In his East Room rollout, Trump hailed the Yale Law School graduate as a “judge’s judge,” a teacher’s son who still finds time to tutor students.

Kavanaugh, who said his mother became one of the few women prosecutors at the time, insisted that judges “must interpret the law, not make the law,” and interpret the Constitution “as written.” He also said he is part of a “vibrant Catholic community” and serves meals to the homeless through Catholic Charities. (MSNBC's Chris Matthews immediately noted "he comes from my parish, Blessed Sacrament." It's a small town.)

The process—the steady buildup to a prime-time show, fueled by tantalizing and sometimes conflicting leaks—spoke volumes about the Trumpian style and the voracious media appetite for every tidbit.

For many days, the press touted Kavanaugh, one of four appeals court finalists, as the man to beat, and another, Amy Coney Barrett, as the likely alternative if Trump wanted to pick a woman and wage a culture war.

So there were numerous stories on the weaknesses and drawbacks of both of them, which seemed to knock them down a peg, given how closely the president follows the coverage.

Kavanaugh, who worked for Ken Starr on the Clinton investigation and also for the Bush White House, was deemed vulnerable over the long paper trail from those jobs and his tenure on the bench.

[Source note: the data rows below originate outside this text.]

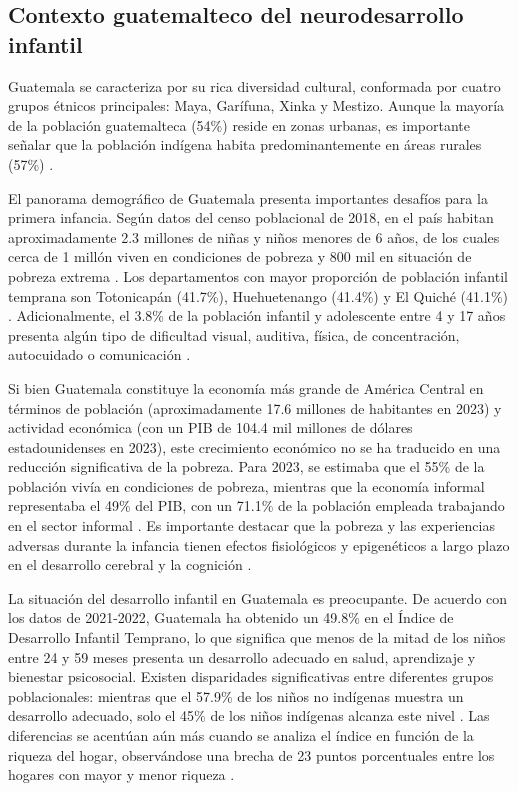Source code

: \subsection{Contexto guatemalteco del neurodesarrollo infantil}
Guatemala se caracteriza por su rica diversidad cultural, conformada por 
cuatro grupos étnicos principales: Maya, Garífuna, Xinka y Mestizo. Aunque la 
mayoría de la población guatemalteca (54\%) reside en zonas urbanas, es 
importante señalar que la población indígena habita predominantemente en áreas 
rurales (57\%) \cite{PoliticaInfanciaGuate}.

El panorama demográfico de Guatemala presenta importantes desafíos para la 
primera infancia. Según datos del censo poblacional de 2018, en el país 
habitan aproximadamente 2.3 millones de niñas y niños menores de 6 años, de 
los cuales cerca de 1 millón viven en condiciones de pobreza y 800 mil en 
situación de pobreza extrema \cite{INE}. Los departamentos con mayor proporción 
de población infantil temprana son Totonicapán (41.7\%), Huehuetenango (41.4\%) 
y El Quiché (41.1\%) \cite{UNICEFAtlas}. Adicionalmente, el 3.8\% de la 
población infantil y adolescente entre 4 y 17 años presenta algún tipo de 
dificultad visual, auditiva, física, de concentración, autocuidado o 
comunicación \cite{INE}.

Si bien Guatemala constituye la economía más grande de América Central en
términos de población (aproximadamente 17.6 millones de habitantes en 2023) y
actividad económica (con un PIB de 104.4 mil millones de dólares
estadounidenses en 2023), este crecimiento económico no se ha traducido en una
reducción significativa de la pobreza. Para 2023, se estimaba que el 55\% de la
población vivía en condiciones de pobreza, mientras que la economía informal
representaba el 49\% del PIB, con un 71.1\% de la población empleada trabajando
en el sector informal \cite{WorldBankGuate}. Es importante destacar que la
pobreza y las experiencias adversas durante la infancia tienen efectos
fisiológicos y epigenéticos a largo plazo en el desarrollo cerebral y la
cognición \cite{Luby_2015, Noble_2015}.

La situación del desarrollo infantil en Guatemala es preocupante. De acuerdo
con los datos de 2021-2022, Guatemala ha obtenido un 49.8\% en el Índice de
Desarrollo Infantil Temprano, lo que significa que menos de la mitad de los
niños entre 24 y 59 meses presenta un desarrollo adecuado en salud, aprendizaje
y bienestar psicosocial. Existen disparidades significativas entre diferentes
grupos poblacionales: mientras que el 57.9\% de los niños no indígenas muestra
un desarrollo adecuado, solo el 45\% de los niños indígenas alcanza este nivel
\cite{SESAN2022}. Las diferencias se acentúan aún más cuando se analiza el
índice en función de la riqueza del hogar, observándose una brecha de 23 puntos
porcentuales entre los hogares con mayor y menor riqueza \cite{UNICEFGuate}.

The president, said the New York Times, “was said to be struggling to get past Judge Kavanaugh’s connection to the Bush family. Mr. Trump savaged Jeb Bush during the 2016 primary, and the president has remained suspicious about the Bushes.”

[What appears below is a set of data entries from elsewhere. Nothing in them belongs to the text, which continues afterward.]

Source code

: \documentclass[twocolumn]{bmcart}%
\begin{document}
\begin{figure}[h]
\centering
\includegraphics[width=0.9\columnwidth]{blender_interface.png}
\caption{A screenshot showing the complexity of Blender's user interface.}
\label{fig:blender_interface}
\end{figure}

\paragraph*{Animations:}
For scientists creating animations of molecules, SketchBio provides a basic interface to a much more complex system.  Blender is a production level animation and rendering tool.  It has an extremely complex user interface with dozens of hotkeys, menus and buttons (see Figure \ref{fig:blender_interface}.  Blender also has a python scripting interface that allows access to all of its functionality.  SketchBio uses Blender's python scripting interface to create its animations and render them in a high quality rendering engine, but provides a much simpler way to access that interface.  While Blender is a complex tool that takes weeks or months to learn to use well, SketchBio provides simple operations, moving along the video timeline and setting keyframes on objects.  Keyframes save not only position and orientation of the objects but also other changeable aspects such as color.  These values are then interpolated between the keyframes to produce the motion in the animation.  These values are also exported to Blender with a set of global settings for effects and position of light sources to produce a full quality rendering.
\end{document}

What’s more, the Washington Post said, Trump has “tracked criticism of Kavanaugh from some social conservatives who see his rulings on health care and abortion as lacking ideological zeal.”

By Monday morning, the Times was reporting “fresh interest” in Thomas Hardiman, who had an influential booster: Maryanne Trump Barry, the president’s sister and a fellow judge on the court in Philadelphia. And other outlets stressed reporting that Mitch McConnell, with only one vote to spare, told Trump that the easiest to confirm would be Hardiman and Raymond Kethledge.

“At various times,” the Post said, “Kavanaugh, Barrett and Kethledge have been seen as the leading candidates.” Now maybe that’s because the president was talking things through with his advisers, and maybe because the press had such a narrow glimpse of what was going down, based on which sources were willing to talk.

Politico, for instance, said Barrett’s interview with Trump had gone “poorly,” seeming to knock her to the back of the pack. But then the Times said Trump “has also said positive things to associates about Judge Amy Coney Barrett, a staunch social conservative, the people familiar with the process said. He spent part of Sunday at his club with the Fox News host Sean Hannity, who favors Judge Barrett.”

Barrett had been hit by a barrage of articles questioning whether her devout Catholic faith could influence her rulings (which Dianne Feinstein raised at her confirmation hearing last year), as well as whether she’s less wedded to precedent and thus more likely to overturn Roe v. Wade. Plus, she’s been a federal judge for less than a year.

Trump is a gut player when it comes to reading people. “The only judge among the four whom the president appeared to lose much of his interest in was Raymond M. Kethledge,” the Times said. “People close to the process said the president had found him likable but comparatively dull.” Was that the kiss of death?

But wait! Kethledge “really hit it off” with Trump, a Republican close to the White House told Politico. And the judge was getting an “11th-hour push” as a consensus choice of conservatives.

So if Kavanaugh was said to be fading, were things looking good for Hardiman, who was barely mentioned in the earlier stories?

Trump liked the fact that he was the first in his family to go to college and helped pay his tuition by driving a taxi, according to the Times. And Hardiman was also the runner-up last year when Trump picked Neil Gorsuch.

What unfolded, hour by hour, was a mosaic in which those around the president—and advocates for the candidates—fed reporters bits and pieces, which ultimately produced a blurry picture of who might win the nomination sweepstakes.

Which is exactly the way Trump wanted it, before he picked the judge who everyone thought he might pick all along.